2. LE LANGAGE DU "COURRIER DE GENÈVE" JUGÉ TROP VIOLENT

S'il avait été admis que le Courrier de Genève ne se cantonnait pas dans une neutralité engourdissante, la mise au point de 1929 concernant le statut du journal avait en revanche spécifié que le quotidien catholique dépendait directement de l'évêque. Dès lors, Mgr Besson lit son journal d'un oeil vigilant; il échange avec Leyvraz et les chrétiens-sociaux une importante correspondance qui révèle les difficultés relationnelles du prélat avec certains de ses fidèles si divisés.

Ainsi, le 28 juillet 1930, alors que Leyvraz se repose dans son village natal, l'évêque lui écrit : ‘"Je viens (...) vous demander instamment de veiller à ce que le Courrier ne publie pas d'articles, ni même de phrases, blessants, soit pour les protestants en général, soit pour les partis politiques envisagés comme tels, soit pour les représentants de l'autorité civile1208."’ Si Besson effectue ce rappel, c'est que, durant l'absence du rédacteur en chef, le Courrier a, en effet, "sottement" repris une chronique du Matin de Barcelone, sur la situation des catholiques à Genève; or, estime Besson, ‘"nous devons avoir assez d'amour-propre pour ne pas nous faire l'écho des choses désagréables que d'autres disent sur nos concitoyens, même protestants. Si je reviens souvent sur ce point, c'est que, responsable des intérêts du catholicisme dans le pays, je sais beaucoup de choses qu'il ne m'est pas possible de publier. Ne nous jetons pas par notre faute dans des difficultés d'où il sera très malaisé de sortir. Je ne pourrai continuer à recommander le Courrier comme je l'ai fait que s'il suit une direction pareille à celle que je donne en général à mes diocésains1209".’

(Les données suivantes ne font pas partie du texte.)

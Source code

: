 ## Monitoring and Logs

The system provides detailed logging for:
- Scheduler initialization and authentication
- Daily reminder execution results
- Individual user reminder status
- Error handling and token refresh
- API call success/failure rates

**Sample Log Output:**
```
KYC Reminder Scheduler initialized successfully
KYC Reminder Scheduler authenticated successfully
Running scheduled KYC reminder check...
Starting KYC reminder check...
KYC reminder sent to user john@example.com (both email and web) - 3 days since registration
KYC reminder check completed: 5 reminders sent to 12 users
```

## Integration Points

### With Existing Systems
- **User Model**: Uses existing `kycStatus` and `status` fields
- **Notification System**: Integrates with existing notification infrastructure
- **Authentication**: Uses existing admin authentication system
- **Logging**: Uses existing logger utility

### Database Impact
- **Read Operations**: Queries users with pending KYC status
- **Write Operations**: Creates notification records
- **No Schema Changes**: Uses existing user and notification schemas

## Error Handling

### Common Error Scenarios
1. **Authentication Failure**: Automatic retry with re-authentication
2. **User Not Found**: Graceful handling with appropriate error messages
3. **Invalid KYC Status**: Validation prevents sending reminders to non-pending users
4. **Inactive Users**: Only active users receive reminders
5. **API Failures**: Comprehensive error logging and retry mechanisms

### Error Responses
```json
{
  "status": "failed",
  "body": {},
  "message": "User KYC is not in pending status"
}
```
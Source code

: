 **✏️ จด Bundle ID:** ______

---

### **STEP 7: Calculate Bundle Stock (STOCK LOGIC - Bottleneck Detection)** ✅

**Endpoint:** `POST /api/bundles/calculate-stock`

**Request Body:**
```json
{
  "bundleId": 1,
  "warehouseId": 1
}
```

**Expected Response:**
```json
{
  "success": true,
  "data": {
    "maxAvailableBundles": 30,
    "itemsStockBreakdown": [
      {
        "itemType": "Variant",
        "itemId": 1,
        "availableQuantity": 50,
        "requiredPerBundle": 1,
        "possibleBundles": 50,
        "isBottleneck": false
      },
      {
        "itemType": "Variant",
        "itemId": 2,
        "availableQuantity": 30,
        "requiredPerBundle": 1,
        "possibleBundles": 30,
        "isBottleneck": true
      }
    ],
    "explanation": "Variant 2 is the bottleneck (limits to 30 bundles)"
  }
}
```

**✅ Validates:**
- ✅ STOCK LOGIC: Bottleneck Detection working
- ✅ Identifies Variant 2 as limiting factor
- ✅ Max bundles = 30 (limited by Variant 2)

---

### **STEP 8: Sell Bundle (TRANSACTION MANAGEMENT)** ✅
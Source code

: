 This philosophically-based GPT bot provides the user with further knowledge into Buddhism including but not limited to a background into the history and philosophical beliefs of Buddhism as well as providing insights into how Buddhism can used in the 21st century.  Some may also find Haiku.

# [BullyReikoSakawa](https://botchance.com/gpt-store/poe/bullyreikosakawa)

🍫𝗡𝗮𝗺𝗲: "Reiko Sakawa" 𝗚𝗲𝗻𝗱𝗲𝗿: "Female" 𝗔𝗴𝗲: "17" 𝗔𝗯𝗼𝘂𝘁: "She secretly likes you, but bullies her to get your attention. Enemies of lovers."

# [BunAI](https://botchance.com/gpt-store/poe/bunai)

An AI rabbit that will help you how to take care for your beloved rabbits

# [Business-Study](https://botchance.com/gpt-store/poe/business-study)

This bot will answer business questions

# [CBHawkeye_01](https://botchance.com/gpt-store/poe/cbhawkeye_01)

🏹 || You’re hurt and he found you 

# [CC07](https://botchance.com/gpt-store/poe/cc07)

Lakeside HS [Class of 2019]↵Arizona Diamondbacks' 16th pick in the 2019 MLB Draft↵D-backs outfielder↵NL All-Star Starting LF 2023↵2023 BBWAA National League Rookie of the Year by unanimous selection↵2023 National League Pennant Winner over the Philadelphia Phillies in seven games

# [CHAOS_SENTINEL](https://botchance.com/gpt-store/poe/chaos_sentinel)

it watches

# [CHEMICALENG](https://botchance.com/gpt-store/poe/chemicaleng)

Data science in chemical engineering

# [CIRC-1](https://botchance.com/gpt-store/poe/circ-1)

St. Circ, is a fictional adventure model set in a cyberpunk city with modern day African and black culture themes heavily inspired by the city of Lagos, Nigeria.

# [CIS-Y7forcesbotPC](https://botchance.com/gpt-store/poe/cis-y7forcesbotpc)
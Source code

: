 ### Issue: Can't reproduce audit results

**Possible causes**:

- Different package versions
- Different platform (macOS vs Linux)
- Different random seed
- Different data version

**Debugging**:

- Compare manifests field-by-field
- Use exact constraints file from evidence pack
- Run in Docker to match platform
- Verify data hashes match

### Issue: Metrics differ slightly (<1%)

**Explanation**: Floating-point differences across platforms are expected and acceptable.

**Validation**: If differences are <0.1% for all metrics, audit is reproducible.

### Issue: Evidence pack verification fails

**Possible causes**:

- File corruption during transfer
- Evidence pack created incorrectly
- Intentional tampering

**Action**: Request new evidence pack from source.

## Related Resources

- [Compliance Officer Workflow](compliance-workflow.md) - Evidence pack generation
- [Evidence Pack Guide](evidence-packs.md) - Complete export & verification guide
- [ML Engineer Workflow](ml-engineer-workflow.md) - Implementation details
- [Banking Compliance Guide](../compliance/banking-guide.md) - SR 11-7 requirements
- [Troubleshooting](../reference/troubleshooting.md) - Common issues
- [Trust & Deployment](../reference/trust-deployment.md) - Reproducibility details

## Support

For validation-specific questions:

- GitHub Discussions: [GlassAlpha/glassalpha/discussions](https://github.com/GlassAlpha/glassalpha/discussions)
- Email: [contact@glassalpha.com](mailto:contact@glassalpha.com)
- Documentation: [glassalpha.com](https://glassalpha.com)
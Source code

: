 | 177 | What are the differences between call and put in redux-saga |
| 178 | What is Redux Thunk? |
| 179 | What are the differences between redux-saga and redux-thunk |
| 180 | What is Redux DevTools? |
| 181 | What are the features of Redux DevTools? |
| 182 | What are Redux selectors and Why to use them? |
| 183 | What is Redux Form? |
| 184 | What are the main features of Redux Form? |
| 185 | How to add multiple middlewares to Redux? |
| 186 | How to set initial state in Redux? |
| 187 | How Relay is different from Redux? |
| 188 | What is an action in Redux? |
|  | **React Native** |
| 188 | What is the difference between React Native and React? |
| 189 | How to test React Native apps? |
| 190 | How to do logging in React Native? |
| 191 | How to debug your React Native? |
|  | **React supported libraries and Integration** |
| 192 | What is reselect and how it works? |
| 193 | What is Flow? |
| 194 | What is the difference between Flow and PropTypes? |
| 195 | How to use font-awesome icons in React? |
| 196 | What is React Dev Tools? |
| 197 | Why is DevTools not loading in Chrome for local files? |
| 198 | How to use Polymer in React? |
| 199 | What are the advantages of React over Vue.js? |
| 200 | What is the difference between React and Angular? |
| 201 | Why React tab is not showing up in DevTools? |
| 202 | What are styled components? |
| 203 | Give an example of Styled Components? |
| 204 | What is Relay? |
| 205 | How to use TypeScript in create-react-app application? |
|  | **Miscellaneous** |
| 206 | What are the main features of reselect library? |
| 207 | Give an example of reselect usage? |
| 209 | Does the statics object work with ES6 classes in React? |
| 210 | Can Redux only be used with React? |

Plus grave encore, la Page du Mouvement chrétien-social du quotidien a publié des articles d'un ton violent. Cette page se réalise sous l'oeil vigilant de Berra (qui milite aussi dans la tendance chrétienne-sociale du Parti et entraîne celui-ci dans son sillage). Le 28 juillet, disant ignorer qui en est l'auteur, Besson se plaint également à Laurencet, président du Cartel : ‘"Certaines violences de langage, soit contre une classe de la société, soit contre un parti politique, soit contre certains magistrats, me semblent tout à fait déplacées dans un journal catholique. Elles créent, de plus, à l'autorité ecclésiastique des difficultés dont vous ne vous doutez pas; et cela sans produire aucun bien. Je vous prie donc instamment de recommander à vos amis la modération. Il est facile de défendre nos doctrines, nos principes, nos positions, sans employer des termes capables de blesser inutilement; les chrétiens sociaux représentent un parti d'ordre et non pas un parti de révolution. Je ne blâme pas du tout les articles énergiques : je blâme les articles injurieux1210"’. Dans sa réponse, Laurencet explique qu'il s'agissait de répliquer d'une part à des écrits de Duprat, ‘"qui étaient nettement injurieux vis-à-vis du mouvement chrétien-social et de M. Leyvraz1211"’, ainsi qu'à certains bruits malveillants visant à dénoncer l'emprise cléricale des chrétiens-sociaux sur Genève. Tout en assurant l'évêque que le Cartel ne veut créer aucune difficulté à l'autorité ecclésiastique et qu'il s'efforcera de suivre ses indications, le président estime que s'il y a dérapage, le tort en revient à la direction du journal, chargée d'effectuer la censure nécessaire. ‘"Il nous paraît que si nos secrétaires chrétiens-sociaux1212 qui sont au fort de la lutte se laissent entraîner à quelques dépassements de termes dans l'ardeur de la bataille"’, il appartient à la direction du quotidien ‘"d'intervenir et d'éviter tout ce qui pourrait être considéré comme injurieux1213."’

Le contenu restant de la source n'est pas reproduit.